# November winner



## SandyK (Mar 20, 2011)

Wonderful picture!! Congrats!!


----------



## Rob's GRs (Feb 25, 2007)

Congratulations !!


----------



## Gwen (Aug 9, 2007)

Thanks everyone! And the theme for December is.................. "Christmas is going to the Dogs!" You can post pictures of your golden(s) being naughty or nice!


----------



## CAROLINA MOM (May 12, 2009)

Congratulations, great picture of your beautiful goldies. 

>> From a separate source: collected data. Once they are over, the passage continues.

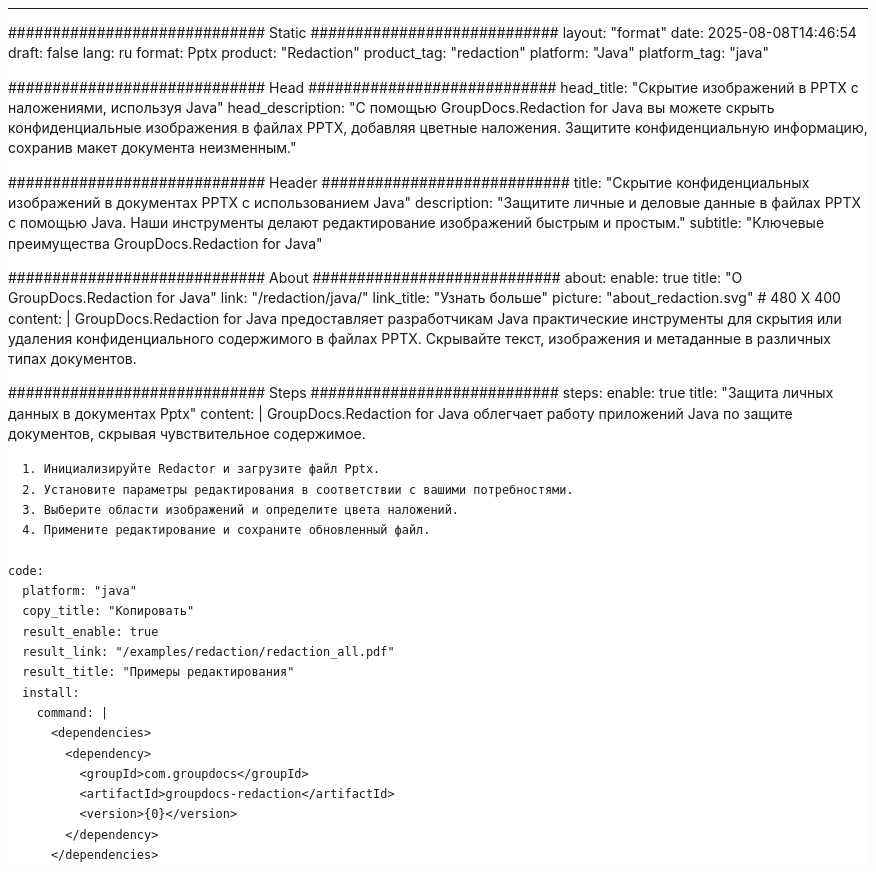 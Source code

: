 
---
############################# Static ############################
layout: "format"
date:  2025-08-08T14:46:54
draft: false
lang: ru
format: Pptx
product: "Redaction"
product_tag: "redaction"
platform: "Java"
platform_tag: "java"

############################# Head ############################
head_title: "Скрытие изображений в PPTX с наложениями, используя Java"
head_description: "С помощью GroupDocs.Redaction for Java вы можете скрыть конфиденциальные изображения в файлах PPTX, добавляя цветные наложения. Защитите конфиденциальную информацию, сохранив макет документа неизменным."

############################# Header ############################
title: "Скрытие конфиденциальных изображений в документах PPTX с использованием Java" 
description: "Защитите личные и деловые данные в файлах PPTX с помощью Java. Наши инструменты делают редактирование изображений быстрым и простым."
subtitle: "Ключевые преимущества GroupDocs.Redaction for Java" 

############################# About ############################
about:
    enable: true
    title: "О GroupDocs.Redaction for Java"
    link: "/redaction/java/"
    link_title: "Узнать больше"
    picture: "about_redaction.svg" # 480 X 400
    content: |
       GroupDocs.Redaction for Java предоставляет разработчикам Java практические инструменты для скрытия или удаления конфиденциального содержимого в файлах PPTX. Скрывайте текст, изображения и метаданные в различных типах документов.

############################# Steps ############################
steps:
    enable: true
    title: "Защита личных данных в документах Pptx"
    content: |
      GroupDocs.Redaction for Java облегчает работу приложений Java по защите документов, скрывая чувствительное содержимое.
      
      1. Инициализируйте Redactor и загрузите файл Pptx.
      2. Установите параметры редактирования в соответствии с вашими потребностями.
      3. Выберите области изображений и определите цвета наложений.
      4. Примените редактирование и сохраните обновленный файл.
   
    code:
      platform: "java"
      copy_title: "Копировать"
      result_enable: true
      result_link: "/examples/redaction/redaction_all.pdf"
      result_title: "Примеры редактирования"
      install:
        command: |
          <dependencies>
            <dependency>
              <groupId>com.groupdocs</groupId>
              <artifactId>groupdocs-redaction</artifactId>
              <version>{0}</version>
            </dependency>
          </dependencies>
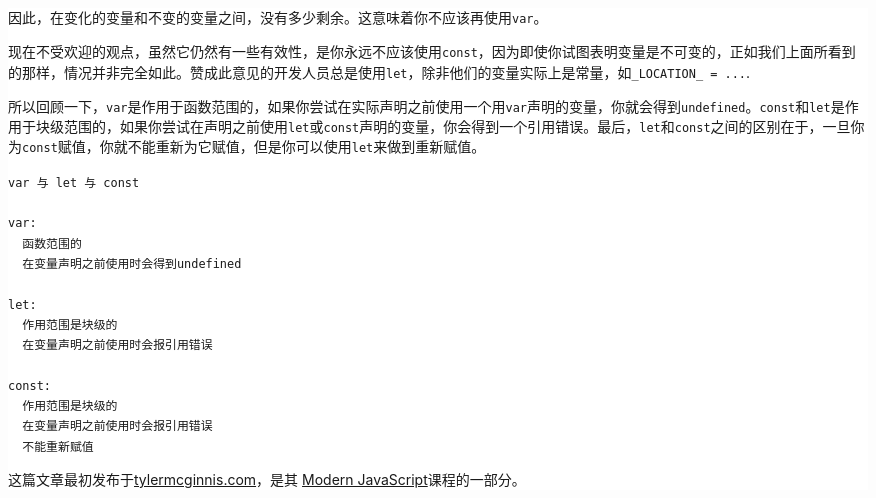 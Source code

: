 因此，在变化的变量和不变的变量之间，没有多少剩余。这意味着你不应该再使用`var`。

现在不受欢迎的观点，虽然它仍然有一些有效性，是你永远不应该使用`const`，因为即使你试图表明变量是不可变的，正如我们上面所看到的那样，情况并非完全如此。赞成此意见的开发人员总是使用`let`，除非他们的变量实际上是常量，如`_LOCATION_ = ...`.

所以回顾一下，`var`是作用于函数范围的，如果你尝试在实际声明之前使用一个用`var`声明的变量，你就会得到`undefined`。`const`和`let`是作用于块级范围的，如果你尝试在声明之前使用`let`或`const`声明的变量，你会得到一个引用错误。最后，`let`和`const`之间的区别在于，一旦你为`const`赋值，你就不能重新为它赋值，但是你可以使用`let`来做到重新赋值。

```
var 与 let 与 const

var:
  函数范围的
  在变量声明之前使用时会得到undefined

let:
  作用范围是块级的
  在变量声明之前使用时会报引用错误

const:
  作用范围是块级的
  在变量声明之前使用时会报引用错误
  不能重新赋值
```


这篇文章最初发布于[tylermcginnis.com](https://tylermcginnis.com/var-let-const/)，是其 [Modern JavaScript](https://tylermcginnis.com/courses/modern-javascript/)课程的一部分。


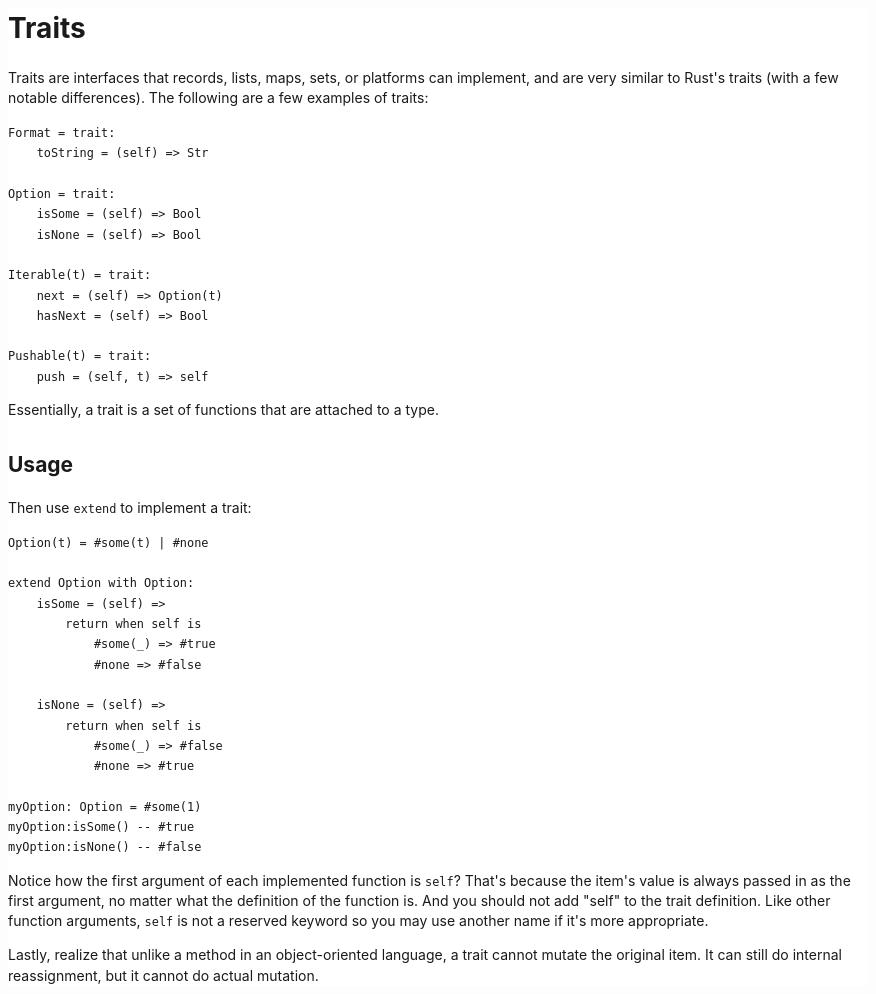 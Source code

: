# Traits

Traits are interfaces that records, lists, maps, sets, or platforms can implement, and are very similar to Rust's traits (with a few notable differences). The following are a few examples of traits:

```buri
Format = trait:
    toString = (self) => Str

Option = trait:
    isSome = (self) => Bool
    isNone = (self) => Bool

Iterable(t) = trait:
    next = (self) => Option(t)
    hasNext = (self) => Bool

Pushable(t) = trait:
    push = (self, t) => self
```

Essentially, a trait is a set of functions that are attached to a type.

## Usage

Then use `extend` to implement a trait:

```buri
Option(t) = #some(t) | #none

extend Option with Option:
    isSome = (self) =>
        return when self is
            #some(_) => #true
            #none => #false

    isNone = (self) =>
        return when self is
            #some(_) => #false
            #none => #true

myOption: Option = #some(1)
myOption:isSome() -- #true
myOption:isNone() -- #false
```

Notice how the first argument of each implemented function is `self`? That's because the item's value is always passed in as the first argument, no matter what the definition of the function is. And you should not add "self" to the trait definition. Like other function arguments, `self` is not a reserved keyword so you may use another name if it's more appropriate.

Lastly, realize that unlike a method in an object-oriented language, a trait cannot mutate the original item. It can still do internal reassignment, but it cannot do actual mutation.
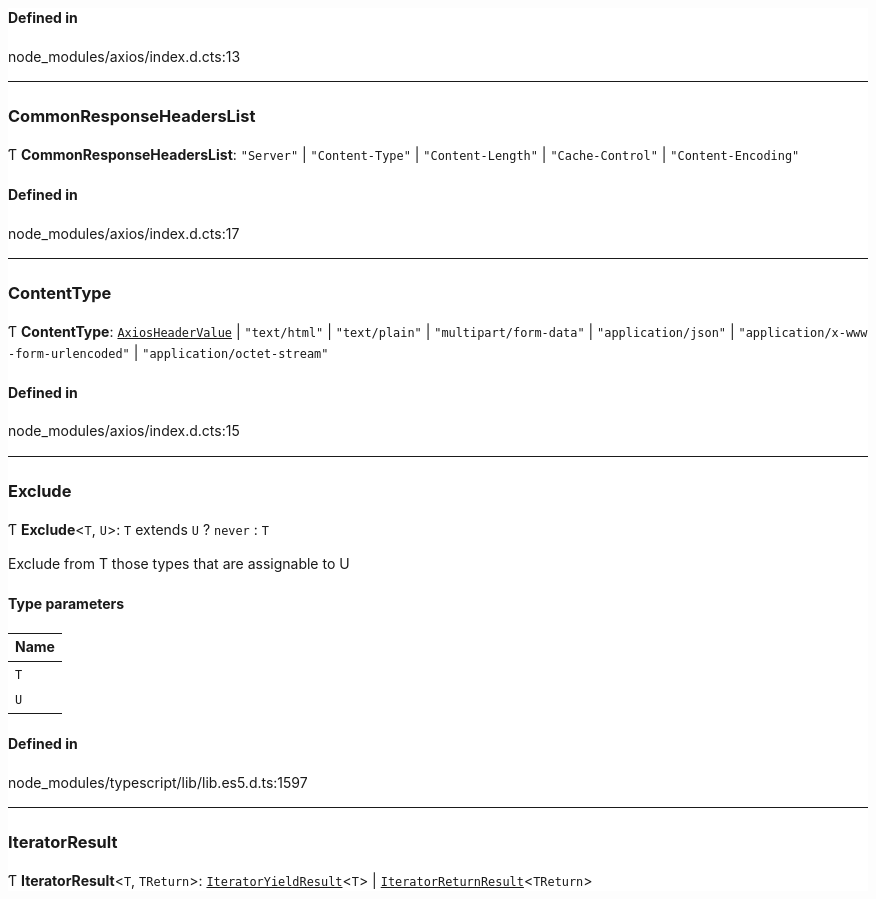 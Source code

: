 #### Defined in

node_modules/axios/index.d.cts:13

___

### CommonResponseHeadersList

Ƭ **CommonResponseHeadersList**: ``"Server"`` \| ``"Content-Type"`` \| ``"Content-Length"`` \| ``"Cache-Control"`` \| ``"Content-Encoding"``

#### Defined in

node_modules/axios/index.d.cts:17

___

### ContentType

Ƭ **ContentType**: [`AxiosHeaderValue`](internal_.md#axiosheadervalue) \| ``"text/html"`` \| ``"text/plain"`` \| ``"multipart/form-data"`` \| ``"application/json"`` \| ``"application/x-www-form-urlencoded"`` \| ``"application/octet-stream"``

#### Defined in

node_modules/axios/index.d.cts:15

___

### Exclude

Ƭ **Exclude**<`T`, `U`\>: `T` extends `U` ? `never` : `T`

Exclude from T those types that are assignable to U

#### Type parameters

| Name |
| :------ |
| `T` |
| `U` |

#### Defined in

node_modules/typescript/lib/lib.es5.d.ts:1597

___

### IteratorResult

Ƭ **IteratorResult**<`T`, `TReturn`\>: [`IteratorYieldResult`](../interfaces/internal_.IteratorYieldResult.md)<`T`\> \| [`IteratorReturnResult`](../interfaces/internal_.IteratorReturnResult.md)<`TReturn`\>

Love December's theme, should be a great one!


----------



## MittaBear (Mar 9, 2010)

That is such a sweet picture. I'm pretty sure it's the one I voted for.  Congrats!


----------



## BIGDAWG (Sep 28, 2008)

Yes , it is a great pic... but you guys were not standing behind Gwen when those three big guys ran past her and ran over me!!! 200 total pounds of dogs running at 20 mph, I'm 185 pounds... do the math... LOL! :


----------



## Dallas Gold (Dec 22, 2007)

That photo is wonderful--with the smiling dogs!


----------



## Penny & Maggie's Mom (Oct 4, 2007)

Congrats!!! That's a great picture!!!


----------



## Waggily Tail (Jan 11, 2009)

Gwen, only thing better than a golden grinning from ear to ear is 3 of 'em all at once. Congrats, well deserved! I might have to vote for you again if you capture this trio being naughtyy/nice.


----------



## Debles (Sep 6, 2007)

So where is Dec.'s contest?


----------



## Karen519 (Aug 21, 2006)

*Congratulations!!*

Congratulations!!!

Gwen that is a beautiful picture!!


----------